[FLINK-37236] Update e2e jar handling logic and improve debugging
diff --git a/.github/workflows/e2e.yaml b/.github/workflows/e2e.yaml
index 9a1f6ce..26f90a8 100644
--- a/.github/workflows/e2e.yaml
+++ b/.github/workflows/e2e.yaml
@@ -84,10 +84,19 @@
if [[ "${{ inputs.append-java-version }}" == "true" ]]; then
FLINK_IMAGE=${FLINK_IMAGE}-java${{ inputs.java-version }}
fi
+
+ EXAMPLES_JAR="https://repo1.maven.org/maven2/org/apache/flink/flink-examples-streaming_2.12/1.14.4/flink-examples-streaming_2.12-1.14.4.jar"

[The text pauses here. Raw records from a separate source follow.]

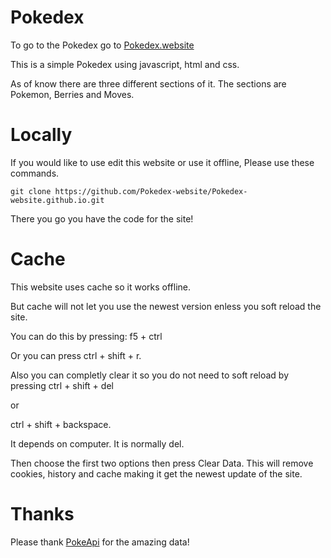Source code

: # Pokedex 

To go to the Pokedex go to [Pokedex.website](https://pokedex.website/)


 This is a simple Pokedex using javascript, html and css.

 As of know there are three different sections of it.
 The sections are Pokemon, Berries and Moves.


# Locally

If you would like to use edit this website or use it offline, Please use these commands.

```
git clone https://github.com/Pokedex-website/Pokedex-website.github.io.git
```
There you go you have the code for the site!


# Cache

This website uses cache so it works offline. 

But cache will not let you use the newest version enless you soft reload the site.

You can do this by pressing:
f5 + ctrl

Or you can press ctrl + shift + r.

Also you can completly clear it so you do not need to soft reload by pressing
ctrl + shift + del

or 

ctrl + shift + backspace.

It depends on computer. It is normally del.

Then choose the first two options then press Clear Data. This will remove cookies, history and cache making it get the newest update of the site.

 # Thanks

 Please thank
 [PokeApi](https://pokeapi.co/) for the amazing data!
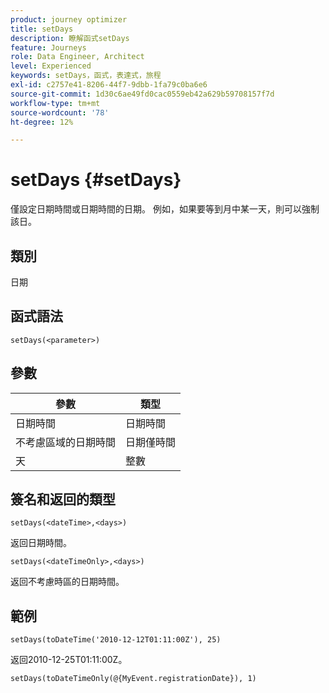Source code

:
 ```yaml
---
product: journey optimizer
title: setDays
description: 瞭解函式setDays
feature: Journeys
role: Data Engineer, Architect
level: Experienced
keywords: setDays，函式，表達式，旅程
exl-id: c2757e41-8206-44f7-9dbb-1fa79c0ba6e6
source-git-commit: 1d30c6ae49fd0cac0559eb42a629b59708157f7d
workflow-type: tm+mt
source-wordcount: '78'
ht-degree: 12%

---
```


# setDays {#setDays}

僅設定日期時間或日期時間的日期。 例如，如果要等到月中某一天，則可以強制該日。

## 類別

日期

## 函式語法

`setDays(<parameter>)`

## 參數

| 參數 | 類型 |
|--- |--- |
| 日期時間 | 日期時間 |
| 不考慮區域的日期時間 | 日期僅時間 |
| 天 | 整數 |

## 簽名和返回的類型

`setDays(<dateTime>,<days>)`

返回日期時間。

`setDays(<dateTimeOnly>,<days>)`

返回不考慮時區的日期時間。

## 範例

`setDays(toDateTime('2010-12-12T01:11:00Z'), 25)`

返回2010-12-25T01:11:00Z。

`setDays(toDateTimeOnly(@{MyEvent.registrationDate}), 1)`
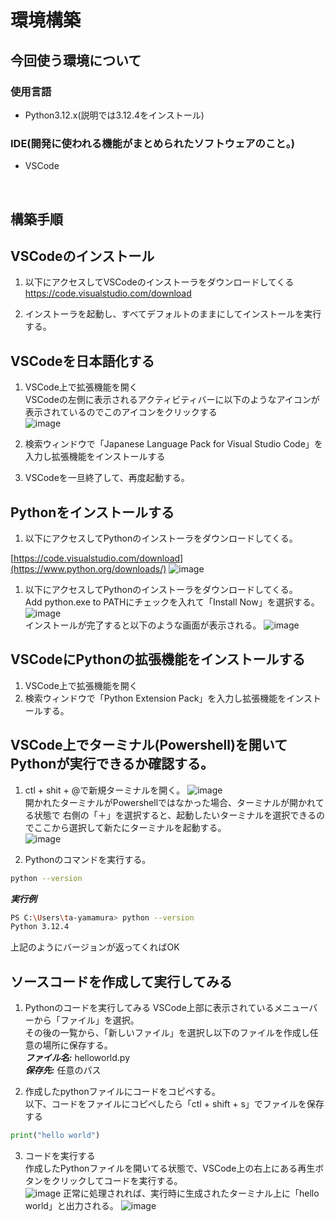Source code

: # 環境構築
## 今回使う環境について
### 使用言語
- Python3.12.x(説明では3.12.4をインストール)
### IDE(開発に使われる機能がまとめられたソフトウェアのこと。)
- VSCode

<br>

## 構築手順
## VSCodeのインストール
1. 以下にアクセスしてVSCodeのインストーラをダウンロードしてくる<br>
https://code.visualstudio.com/download

1. インストーラを起動し、すべてデフォルトのままにしてインストールを実行する。

## VSCodeを日本語化する
1. VSCode上で拡張機能を開く<br>
VSCodeの左側に表示されるアクティビティバーに以下のようなアイコンが表示されているのでこのアイコンをクリックする  <br>
![image](https://github.com/user-attachments/assets/00568bf0-8283-4905-aea0-c59e7bbb73cd)

3. 検索ウィンドウで「Japanese Language Pack for Visual Studio Code」を入力し拡張機能をインストールする
4. VSCodeを一旦終了して、再度起動する。

## Pythonをインストールする
1. 以下にアクセスしてPythonのインストーラをダウンロードしてくる。

[https://code.visualstudio.com/download](https://www.python.org/downloads/)
![image](https://github.com/user-attachments/assets/e877431b-121f-4ad4-8fbf-de8e8dc167b8)

1. 以下にアクセスしてPythonのインストーラをダウンロードしてくる。<br>
Add python.exe to PATHにチェックを入れて「Install Now」を選択する。<br>
![image](https://github.com/user-attachments/assets/51b7f9d1-c592-4047-9f5f-6abaffdc7adc)<br>
インストールが完了すると以下のような画面が表示される。
![image](https://github.com/user-attachments/assets/d3e1f6e1-671e-443b-895c-5425c91f93b7)

## VSCodeにPythonの拡張機能をインストールする
1. VSCode上で拡張機能を開く
2. 検索ウィンドウで「Python Extension Pack」を入力し拡張機能をインストールする。

## VSCode上でターミナル(Powershell)を開いてPythonが実行できるか確認する。
1. ctl + shit + @で新規ターミナルを開く。
![image](https://github.com/user-attachments/assets/7abbd839-3945-4929-b6ad-6c7fab906dff)<br>
開かれたターミナルがPowershellではなかった場合、ターミナルが開かれてる状態で
右側の「＋」を選択すると、起動したいターミナルを選択できるのでここから選択して新たにターミナルを起動する。<br>
![image](https://github.com/user-attachments/assets/76a7ea2e-7ea7-46ef-ab2a-4e528d34f686)

2. Pythonのコマンドを実行する。
```bash
python --version
```
***実行例***
```bash
PS C:\Users\ta-yamamura> python --version
Python 3.12.4
```
上記のようにバージョンが返ってくればOK

## ソースコードを作成して実行してみる
1. Pythonのコードを実行してみる
VSCode上部に表示されているメニューバーから「ファイル」を選択。<br>
その後の一覧から、「新しいファイル」を選択し以下のファイルを作成し任意の場所に保存する。<br>
***ファイル名:*** helloworld.py<br>
***保存先:*** 任意のパス<br>

2. 作成したpythonファイルにコードをコピペする。<br>
以下、コードをファイルにコピペしたら「ctl + shift + s」でファイルを保存する<br>
```helloworld.py
print("hello world")
```
3. コードを実行する<br>
作成したPythonファイルを開いてる状態で、VSCode上の右上にある再生ボタンをクリックしてコードを実行する。<br>
![image](https://github.com/user-attachments/assets/e5641659-d91c-469c-9614-040549af8503)
正常に処理されれば、実行時に生成されたターミナル上に「hello world」と出力される。
![image](https://github.com/user-attachments/assets/8defb749-1796-47e8-9ba3-73c549ee5aef)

+ if [[ ${{ inputs.flink-version }} == v2* ]]; then
+ EXAMPLES_JAR="https://repo1.maven.org/maven2/org/apache/flink/flink-examples-streaming/2.0-preview1/flink-examples-streaming-2.0-preview1.jar"
+ fi
+ ESCAPED_EXAMPLES_JAR=$(printf '%s\n' "$EXAMPLES_JAR" | sed -e 's/[\/&]/\\&/g')
+
echo FLINK_IMAGE=${FLINK_IMAGE}
+ echo EXAMPLES_JAR=${EXAMPLES_JAR}
sed -i "s/image: flink:.*/image: ${FLINK_IMAGE}/" e2e-tests/data/*.yaml
sed -i "s/flinkVersion: .*/flinkVersion: ${{ inputs.flink-version }}/" e2e-tests/data/*.yaml
sed -i "s/mode: .*/mode: ${{ inputs.mode }}/" e2e-tests/data/*.yaml
+ sed -i "s/STREAMING_EXAMPLES_JAR_URL/${ESCAPED_EXAMPLES_JAR}/" e2e-tests/data/*.yaml
git diff HEAD
echo "Running e2e-tests/$test"
bash e2e-tests/${{ inputs.test }} || exit 1
diff --git a/e2e-tests/data/flinkdep-cr.yaml b/e2e-tests/data/flinkdep-cr.yaml
index 0a9703e..f484767 100644
--- a/e2e-tests/data/flinkdep-cr.yaml
+++ b/e2e-tests/data/flinkdep-cr.yaml
@@ -31,7 +31,7 @@
nginx.ingress.kubernetes.io/rewrite-target: "/$2"
flinkConfiguration:
taskmanager.numberOfTaskSlots: "2"
- high-availability: org.apache.flink.kubernetes.highavailability.KubernetesHaServicesFactory
+ high-availability.type: kubernetes
high-availability.storageDir: file:///opt/flink/volume/flink-ha
state.checkpoints.dir: file:///opt/flink/volume/flink-cp
state.savepoints.dir: file:///opt/flink/volume/flink-sp
@@ -44,7 +44,7 @@
image: busybox:1.35.0
imagePullPolicy: IfNotPresent
# Use wget or other tools to get user jars from remote storage
- command: [ 'wget', 'https://repo1.maven.org/maven2/org/apache/flink/flink-examples-streaming_2.12/1.14.4/flink-examples-streaming_2.12-1.14.4.jar', '-O', '/flink-artifact/myjob.jar' ]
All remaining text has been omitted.